Веселый человек! Самый веселый из всех важных и серьезных дядей. Вот чего мне не хватает! «Если бы ты, Санька, умел веселиться, тебе бы вовсе цены не было», — говорил когда-то, еще в коммуне, Антоныч.
Поднимаю стакан с вином, улыбаюсь во весь рот.
— Помолимся, батько, как, бывало, в коммуне?
— Помолимся, сынок!
— ...«Действуй, пока еще день, придет ночь, и никто уже не сможет работать...» — начинаю я.
— «...Всякий истинный труд священен, — подхватывает Антоныч. — Он пот лица твоего, пот мозга и сердца; сюда относятся и вычисления Кеплера, размышления Ньютона, все науки, все прозвучавшие когда-либо героические песни, всякий героический подвиг, всякое проявление мученичества, вплоть до той «агонии кровавого пота», которую все люди прозвали божественной».
Антоныч умолк, а я продолжал:
— «Если это не культ, то к черту всякий культ! Кто ты, жалующийся на свою жизнь, полную горького труда? Не жалуйся, пусть небо и строго к тебе, но ты не можешь назвать его неблагосклонным; оно как благодарная мать, как та спартанская мать, которая, подавая своему сыну щит, сказала: со щитом или на щите! Не жалуйся, спартанцы тоже не жаловались...» Выпьем, батько, за тех, кто не жалуется на свою судьбу!
Не привержен я ни к пиву, ни к водке, а сейчас пью с превеликим удовольствием.
После третьего стакана Антоныч разрезал веревку на картонной коробке, вытряхнул на газету стружку и достал маленькую копию знаменитой Венеры Милосокой, высеченную из старого мрамора. Торжественно водрузил ее на этажерку поверх томов Толстого, сказал:
— Это тебе вроде свадебного подарка. Избавился! Босоножка порядком обрыдла мне. Старик! Не там, где вы, молодые, красоту ищу. Смотри, изучай, размышляй — и «выпрямляйся»! Читал Глеба Успенского «Выпрямила»?
Хорошо помню эту безрукую, голопузую, с открытой грудью босоножку. Изрядно она смущала нас, подростков, когда мы приходили в холостяцкую келью Антоныча.
— Спасибо, батько!
Неожиданно появляется Лена. Не вынесла одиночества.
Стоит, смотрит на Антоныча серьезными, внимательными глазами, а губы веселые, улыбаются.

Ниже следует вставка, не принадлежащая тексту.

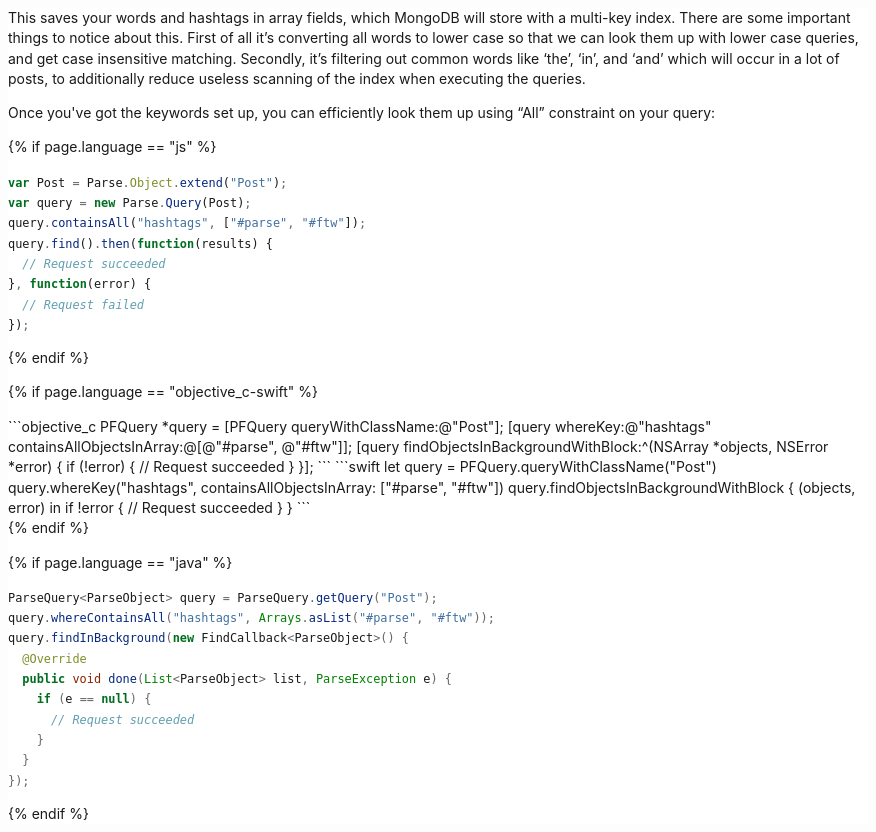 This saves your words and hashtags in array fields, which MongoDB will store with a multi-key index. There are some important things to notice about this. First of all it’s converting all words to lower case so that we can look them up with lower case queries, and get case insensitive matching. Secondly, it’s filtering out common words like ‘the’, ‘in’, and ‘and’ which will occur in a lot of posts, to additionally reduce useless scanning of the index when executing the queries.

Once you've got the keywords set up, you can efficiently look them up using “All” constraint on your query:

{% if page.language == "js" %}
```javascript
var Post = Parse.Object.extend("Post");
var query = new Parse.Query(Post);
query.containsAll("hashtags", ["#parse", "#ftw"]);
query.find().then(function(results) {
  // Request succeeded
}, function(error) {
  // Request failed
});
```
{% endif %}

{% if page.language == "objective_c-swift" %}
<div class="language-toggle" markdown="1">
```objective_c
PFQuery *query = [PFQuery queryWithClassName:@"Post"];
[query whereKey:@"hashtags" containsAllObjectsInArray:@[@"#parse", @"#ftw"]];
[query findObjectsInBackgroundWithBlock:^(NSArray *objects, NSError *error) {
  if (!error) {
    // Request succeeded
  }
}];
```
```swift
let query = PFQuery.queryWithClassName("Post")
query.whereKey("hashtags", containsAllObjectsInArray: ["#parse", "#ftw"])
query.findObjectsInBackgroundWithBlock {
  (objects, error) in
  if !error {
    // Request succeeded
  }
}
```
</div>
{% endif %}

{% if page.language == "java" %}
```java
ParseQuery<ParseObject> query = ParseQuery.getQuery("Post");
query.whereContainsAll("hashtags", Arrays.asList("#parse", "#ftw"));
query.findInBackground(new FindCallback<ParseObject>() {
  @Override
  public void done(List<ParseObject> list, ParseException e) {
    if (e == null) {
      // Request succeeded
    }
  }
});
```
{% endif %}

— Она, ей-богу, она! — воскликнул Антоныч. — Встал, протянул Ленке обе руки. — Здравствуйте! Вот вы какая! Лучше, чем представлял вас по письмам Александра. А уж он так вас расписывал! Здравствуйте, Босоножка!
Я засмеялся. Антоныч — мастер придумывать новые имена. Всех коммунаров по-своему окрестил.
Он посмотрел на дымчато-белую мраморную фигурку.
— Оказывается, зря я привез тебе в подарок эту мертвую красавицу. Увезу. «Выпрямляйся», глядя на живую.
Всякая женщина зарделась бы от таких слов. Смутилась и Лена. Улыбнулась, встала рядом со мной.
— Ему не надо «выпрямляться», он такой правильный, что дальше некуда.
Антоныч шумно захлопал ладонью о ладонь. Доволен словами Лены.
Наконец угодили дорогому гостю!
Интересно, что скажут о нашем времени лет через двадцать — тридцать? Неужели будут судить о нас только по внешнему виду, довольно-таки неказистому? Неужели не сумеют заглянуть нам в душу?
Друзья из прекрасного далека! Перелистывая пожелтевшие хрупкие газеты и журналы времен первой пятилетки, внимательнее всмотритесь в наши грубоватые черты, вслушайтесь и сердцем в наши песни и заклинания!..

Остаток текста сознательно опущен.